Poul Henningsen (1894 / 1967) began to design furniture as early as the 1919 and from this very early stage it was clear that PH thought differently to the designers who had crafted the aesthetic world in to which he was born. A trained architect, PH’s inspirations were often closer to home than the drawing board or the workshop and driven by resolving practical problems of product and design rather than intellectual theories.
One of PH’s first significant designs was the PH Dressing Table, created when PH was in his early twenties, simply because he wanted to create a piece of furniture that improved upon the heavy designs available at the the time. He created a piece of furniture that gives the illusion of being light and unobtrusive of appearance while being strong and practical. Henningsen’s Dressing Table is an item that even today fits seamlessly in to many interior environments.
At the time PH was working prolifically on reinventing furniture and lighting designs in the 1920s and 1930s, it could be said that he was part of a movement of similarly progressive architects and designers who considered that traditional methodologies of building and home design could be improved upon. This shift in attitude among forward thinking designers can be seen as early at the 1920s, when Kaare Klint designed a piano that was made of natural wood rather than the black gloss finish traditionally expected of a grand piano, so that it would appear more cohesive with other furniture in the room and also other musical instruments made of wood. PH continued this theme one step further with his 1931 PH Grand Piano design, when he questioned the need for the wooden casing found on grand pianos and decided it was altogether unnecessary. Liberated from it’s wooden box, PH’s Grand Piano design allows us to see inside the instrument as far as the very beating heart of hammers on strings, enabling the audience to experience music more authentically than ever before. PH’s Grand Piano is still as progressive viewed from a twenty-first century perspective as it was in the 1930s and the productions of the design currently produced by PH Pianos continue to be highly desirable for this reason.
In synergy with the German Bauhaus movement of the 1920s and 1930s, Poul Henningsen approached design from the perspective that the issues of function and practicality must be addressed before aesthetics are to be considered and that aesthetics would then almost take care of themselves. Henningsen once said ‘There is no other way to create art than to penetrate deeper and deeper into material. Form is a given in a perfect mastery of the material’. PH believed that form must always follow function.
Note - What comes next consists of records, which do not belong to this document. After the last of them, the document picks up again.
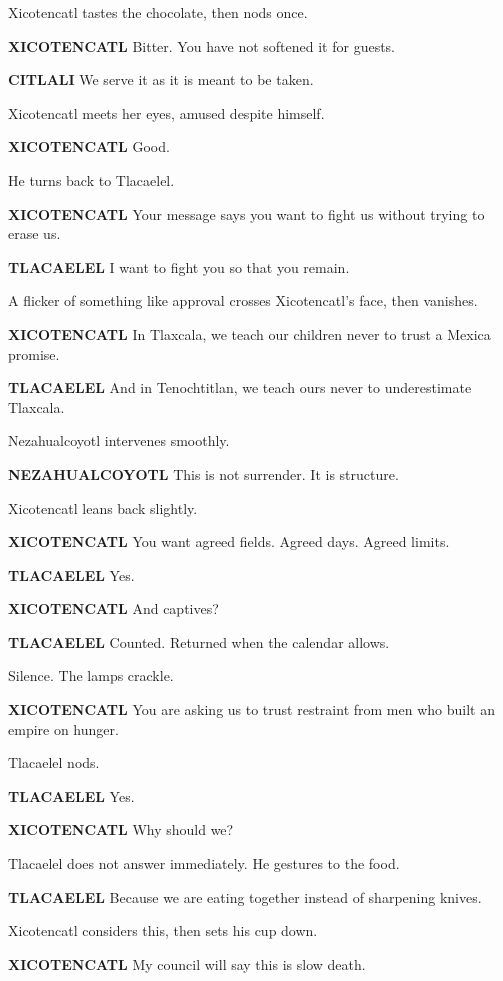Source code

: \documentclass[12pt]{article}
\begin{document}
Xicotencatl tastes the chocolate, then nods once.

\textbf{XICOTENCATL}  
Bitter.  
You have not softened it for guests.

\textbf{CITLALI}  
We serve it as it is meant to be taken.

Xicotencatl meets her eyes, amused despite himself.

\textbf{XICOTENCATL}  
Good.

He turns back to Tlacaelel.

\textbf{XICOTENCATL}  
Your message says you want to fight us  
without trying to erase us.

\textbf{TLACAELEL}  
I want to fight you  
so that you remain.

A flicker of something like approval crosses Xicotencatl’s face, then vanishes.

\textbf{XICOTENCATL}  
In Tlaxcala, we teach our children  
never to trust a Mexica promise.

\textbf{TLACAELEL}  
And in Tenochtitlan, we teach ours  
never to underestimate Tlaxcala.

Nezahualcoyotl intervenes smoothly.

\textbf{NEZAHUALCOYOTL}  
This is not surrender.  
It is structure.

Xicotencatl leans back slightly.

\textbf{XICOTENCATL}  
You want agreed fields.  
Agreed days.  
Agreed limits.

\textbf{TLACAELEL}  
Yes.

\textbf{XICOTENCATL}  
And captives?

\textbf{TLACAELEL}  
Counted.  
Returned when the calendar allows.

Silence. The lamps crackle.

\textbf{XICOTENCATL}  
You are asking us to trust restraint  
from men who built an empire on hunger.

Tlacaelel nods.

\textbf{TLACAELEL}  
Yes.

\textbf{XICOTENCATL}  
Why should we?

Tlacaelel does not answer immediately. He gestures to the food.

\textbf{TLACAELEL}  
Because we are eating together  
instead of sharpening knives.

Xicotencatl considers this, then sets his cup down.

\textbf{XICOTENCATL}  
My council will say this is slow death.
\end{document}
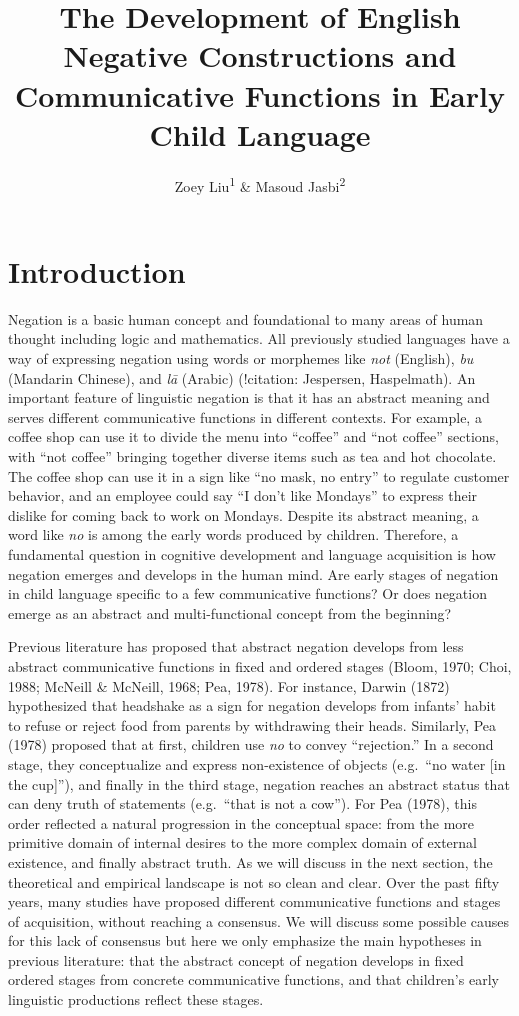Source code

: \documentclass[
  english,
  man,floatsintext]{apa6}
\title{The Development of English Negative Constructions and Communicative Functions in Early Child Language}
\author{Zoey Liu\textsuperscript{1} \& Masoud Jasbi\textsuperscript{2}}
\date{}
\affiliation{\vspace{0.5cm}\textsuperscript{1} Boston College\\\textsuperscript{2} Uinversity of California, Davis}
\begin{document}
\maketitle

\hypertarget{introduction}{%
\section{Introduction}\label{introduction}}

Negation is a basic human concept and foundational to many areas of human thought including logic and mathematics. All previously studied languages have a way of expressing negation using words or morphemes like \emph{not} (English), \emph{bu} (Mandarin Chinese), and \emph{lā} (Arabic) (!citation: Jespersen, Haspelmath). An important feature of linguistic negation is that it has an abstract meaning and serves different communicative functions in different contexts. For example, a coffee shop can use it to divide the menu into ``coffee'' and ``not coffee'' sections, with ``not coffee'' bringing together diverse items such as tea and hot chocolate. The coffee shop can use it in a sign like ``no mask, no entry'' to regulate customer behavior, and an employee could say ``I don't like Mondays'' to express their dislike for coming back to work on Mondays. Despite its abstract meaning, a word like \emph{no} is among the early words produced by children. Therefore, a fundamental question in cognitive development and language acquisition is how negation emerges and develops in the human mind. Are early stages of negation in child language specific to a few communicative functions? Or does negation emerge as an abstract and multi-functional concept from the beginning?

Previous literature has proposed that abstract negation develops from less abstract communicative functions in fixed and ordered stages (Bloom, 1970; Choi, 1988; McNeill \& McNeill, 1968; Pea, 1978). For instance, Darwin (1872) hypothesized that headshake as a sign for negation develops from infants' habit to refuse or reject food from parents by withdrawing their heads. Similarly, Pea (1978) proposed that at first, children use \emph{no} to convey ``rejection.'' In a second stage, they conceptualize and express non-existence of objects (e.g.~``no water {[}in the cup{]}''), and finally in the third stage, negation reaches an abstract status that can deny truth of statements (e.g.~``that is not a cow''). For Pea (1978), this order reflected a natural progression in the conceptual space: from the more primitive domain of internal desires to the more complex domain of external existence, and finally abstract truth. As we will discuss in the next section, the theoretical and empirical landscape is not so clean and clear. Over the past fifty years, many studies have proposed different communicative functions and stages of acquisition, without reaching a consensus. We will discuss some possible causes for this lack of consensus but here we only emphasize the main hypotheses in previous literature: that the abstract concept of negation develops in fixed ordered stages from concrete communicative functions, and that children's early linguistic productions reflect these stages.
\end{document}
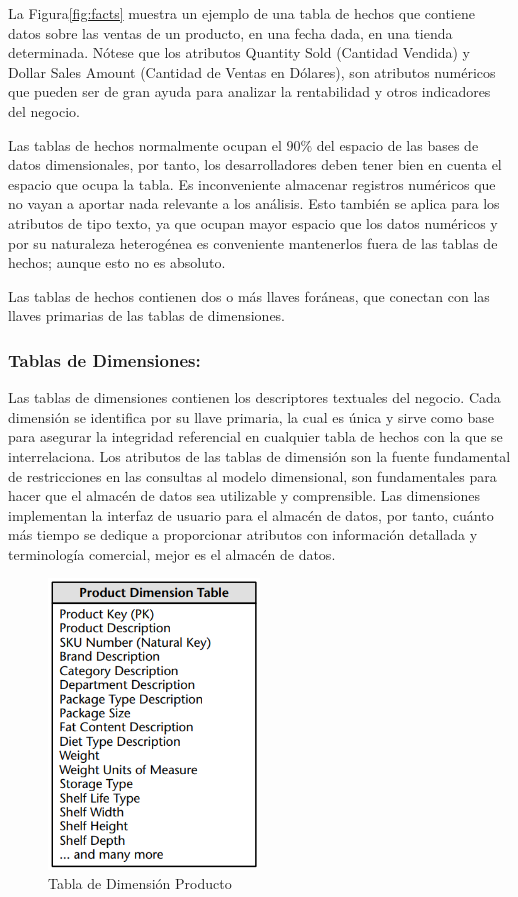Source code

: La Figura\ref{fig:facts} muestra un ejemplo de una tabla de hechos que contiene datos sobre las ventas de un producto, en una fecha dada, 
en una tienda determinada. N\'otese que los atributos Quantity Sold (Cantidad Vendida) y Dollar Sales Amount (Cantidad de 
Ventas en Dólares), son atributos num\'ericos que pueden ser de gran ayuda para analizar la rentabilidad y otros indicadores 
del negocio. 

Las tablas de hechos normalmente ocupan el $90\%$\cite{kimball2011data} del espacio de las bases de datos dimensionales, por tanto, 
los desarrolladores deben tener bien en cuenta el espacio que ocupa la tabla. Es inconveniente almacenar 
registros num\'ericos que no vayan a aportar nada relevante a los an\'alisis. Esto tambi\'en se aplica para los atributos 
de tipo texto, ya que ocupan mayor espacio que los datos num\'ericos y por su naturaleza heterog\'enea es conveniente 
mantenerlos fuera de las tablas de hechos; aunque esto no es absoluto\cite{kimball2011data}.

Las tablas de hechos contienen dos o m\'as llaves for\'aneas, que conectan con las llaves primarias de las tablas de 
dimensiones.
%
\subsubsection{Tablas de Dimensiones: }
%
Las tablas de dimensiones contienen los descriptores textuales del negocio. Cada dimensión se identifica por su llave 
primaria, la cual es \'unica y sirve como base para asegurar la integridad referencial en cualquier tabla de hechos con 
la que se interrelaciona. Los atributos de las tablas de dimensi\'on son la fuente fundamental de restricciones en las 
consultas al modelo dimensional, son fundamentales para hacer que el almacén de datos sea utilizable y comprensible. Las 
dimensiones implementan la interfaz de usuario para el almacén de datos, por tanto, cuánto más tiempo se dedique a 
proporcionar atributos con información detallada y terminología comercial, mejor es el almacén de datos.

\begin{figure}[ht]
    \centering
    \includegraphics[width=0.5\textwidth]{../document/Graphics/dimension.png}
    \caption{Tabla de Dimensi\'on Producto \cite{kimball2011data}}
    \label{fig:dimension}
  \end{figure}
By focussing on selecting materials best suited to achieving the practical goals of his designs and setting himself free from the ideas of what furniture ‘should’ look like, PH was able to be truly groundbreaking. When PH unveiled his tubular steel furniture designs in 1932 at Denmark’s leading national industrial fair, they were considered by many at the time to be avant-garde, radical designs. Viewed from a contemporary perspective today we can see that PH’s tubular steel PH Snake Chair, PH Snake Stool, PH Chair, PH Pope Chair and PH Lounge Chair are durable, practical and beautiful.
In many ways, in the 1930s, PH’s mindset was simply ahead of it’s time: we can consider that his way of thinking now sits at the very heart of what can be classed as quintessentially brilliant Danish Design. Poul Henningsen’s designs can be thought of as Danish Design Classics even though these furniture pieces have never before been available to purchase in the contemporary furniture market.